He spent money on a room in a flophouse on the coldest nights, but the rest he was saving. He was getting out. Perhaps to Rhyman, or farther, into the falend. Why not? His childhood dreams of barbarians were nonsense, but away sounded good, even if he had to be a farmhand on some anarchists’ collective.
One early morning after the turn of the year he was certain he saw Azhra in the market. Wrapped in the anonymity of her veil, she met his eyes briefly. There could be no match for that midnight-blue. The color made him think of Alya’s pale ones focusing on him in confusion, and he looked away and examined a cart of mussels through blurred vision. When he looked up again, she had vanished.
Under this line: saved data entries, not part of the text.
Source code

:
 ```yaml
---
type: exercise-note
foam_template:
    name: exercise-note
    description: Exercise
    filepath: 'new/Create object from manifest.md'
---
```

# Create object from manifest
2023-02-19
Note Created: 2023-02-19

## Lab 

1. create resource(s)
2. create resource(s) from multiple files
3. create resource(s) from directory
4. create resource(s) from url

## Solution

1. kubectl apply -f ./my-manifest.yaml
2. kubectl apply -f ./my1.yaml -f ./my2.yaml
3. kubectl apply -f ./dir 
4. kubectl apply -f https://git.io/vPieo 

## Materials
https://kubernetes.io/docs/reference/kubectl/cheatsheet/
Cillian’s eighteenth birthday arrived after the equinox. He’d forgotten it, but a package was left for him at the pub he frequented. He frowned as the barkeep handed it to him. Who would know his birthday?
As he pulled back the layers of tissue, he caught a glimpse of something sparkling, and he paused. Glass beads on silk. It was one of Ume’s veils. Unease prickled against his skin. Was it some kind of message from Nesre?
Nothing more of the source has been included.